• [What needs to be done]:
Omit every picture, then return each line of the data below exactly.

• [Entries supplied]:
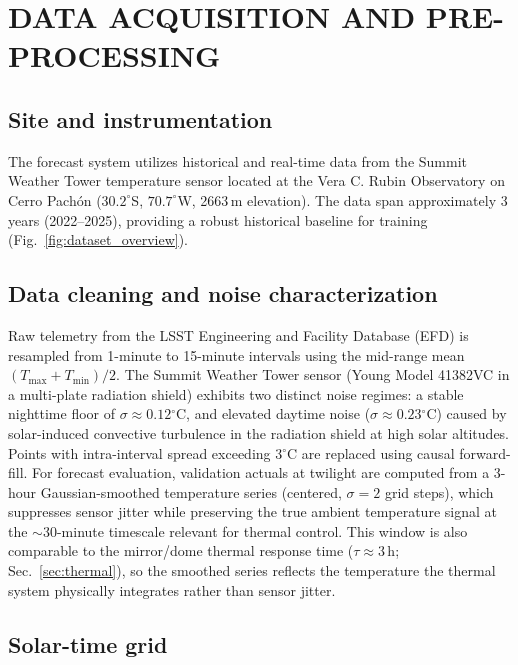 \documentclass[]{spie}  %
\newcommand{\degC}{$^{\circ}$C}
\begin{document}
\section{DATA ACQUISITION AND PRE-PROCESSING}
\label{sec:data}

\subsection{Site and instrumentation}
\label{sec:data:site}

The forecast system utilizes historical and real-time data from the Summit Weather Tower temperature sensor located at the Vera C. Rubin Observatory on Cerro Pach\'on ($30.2^\circ$S, $70.7^\circ$W, 2663\,m elevation). The data span approximately 3 years (2022--2025), providing a robust historical baseline for training (Fig.~\ref{fig:dataset_overview}).

\subsection{Data cleaning and noise characterization}
\label{sec:data:cleaning}

Raw telemetry from the LSST Engineering and Facility Database (EFD) is resampled from 1-minute to 15-minute intervals using the mid-range mean $(T_{\text{max}} + T_{\text{min}})/2$. The Summit Weather Tower sensor (Young Model 41382VC in a multi-plate radiation shield) exhibits two distinct noise regimes: a stable nighttime floor of $\sigma \approx 0.12$\degC{}, and elevated daytime noise ($\sigma \approx 0.23$\degC{}) caused by solar-induced convective turbulence in the radiation shield at high solar altitudes. Points with intra-interval spread exceeding 3\degC{} are replaced using causal forward-fill. For forecast evaluation, validation actuals at twilight are computed from a 3-hour Gaussian-smoothed temperature series (centered, $\sigma = 2$ grid steps), which suppresses sensor jitter while preserving the true ambient temperature signal at the $\sim$30-minute timescale relevant for thermal control. This window is also comparable to the mirror/dome thermal response time ($\tau \approx 3$\,h; Sec.~\ref{sec:thermal}), so the smoothed series reflects the temperature the thermal system physically integrates rather than sensor jitter.

\subsection{Solar-time grid}
\label{sec:data:solar_grid}
\end{document}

• [Answer for this exercise]:
 \documentclass[]{spie}  %
\newcommand{\degC}{$^{\circ}$C}
\begin{document}
\section{DATA ACQUISITION AND PRE-PROCESSING}
\label{sec:data}

\subsection{Site and instrumentation}
\label{sec:data:site}

The forecast system utilizes historical and real-time data from the Summit Weather Tower temperature sensor located at the Vera C. Rubin Observatory on Cerro Pach\'on ($30.2^\circ$S, $70.7^\circ$W, 2663\,m elevation). The data span approximately 3 years (2022--2025), providing a robust historical baseline for training (Fig.~\ref{fig:dataset_overview}).

\subsection{Data cleaning and noise characterization}
\label{sec:data:cleaning}

Raw telemetry from the LSST Engineering and Facility Database (EFD) is resampled from 1-minute to 15-minute intervals using the mid-range mean $(T_{\text{max}} + T_{\text{min}})/2$. The Summit Weather Tower sensor (Young Model 41382VC in a multi-plate radiation shield) exhibits two distinct noise regimes: a stable nighttime floor of $\sigma \approx 0.12$\degC{}, and elevated daytime noise ($\sigma \approx 0.23$\degC{}) caused by solar-induced convective turbulence in the radiation shield at high solar altitudes. Points with intra-interval spread exceeding 3\degC{} are replaced using causal forward-fill. For forecast evaluation, validation actuals at twilight are computed from a 3-hour Gaussian-smoothed temperature series (centered, $\sigma = 2$ grid steps), which suppresses sensor jitter while preserving the true ambient temperature signal at the $\sim$30-minute timescale relevant for thermal control. This window is also comparable to the mirror/dome thermal response time ($\tau \approx 3$\,h; Sec.~\ref{sec:thermal}), so the smoothed series reflects the temperature the thermal system physically integrates rather than sensor jitter.

\subsection{Solar-time grid}
\label{sec:data:solar_grid}
\end{document}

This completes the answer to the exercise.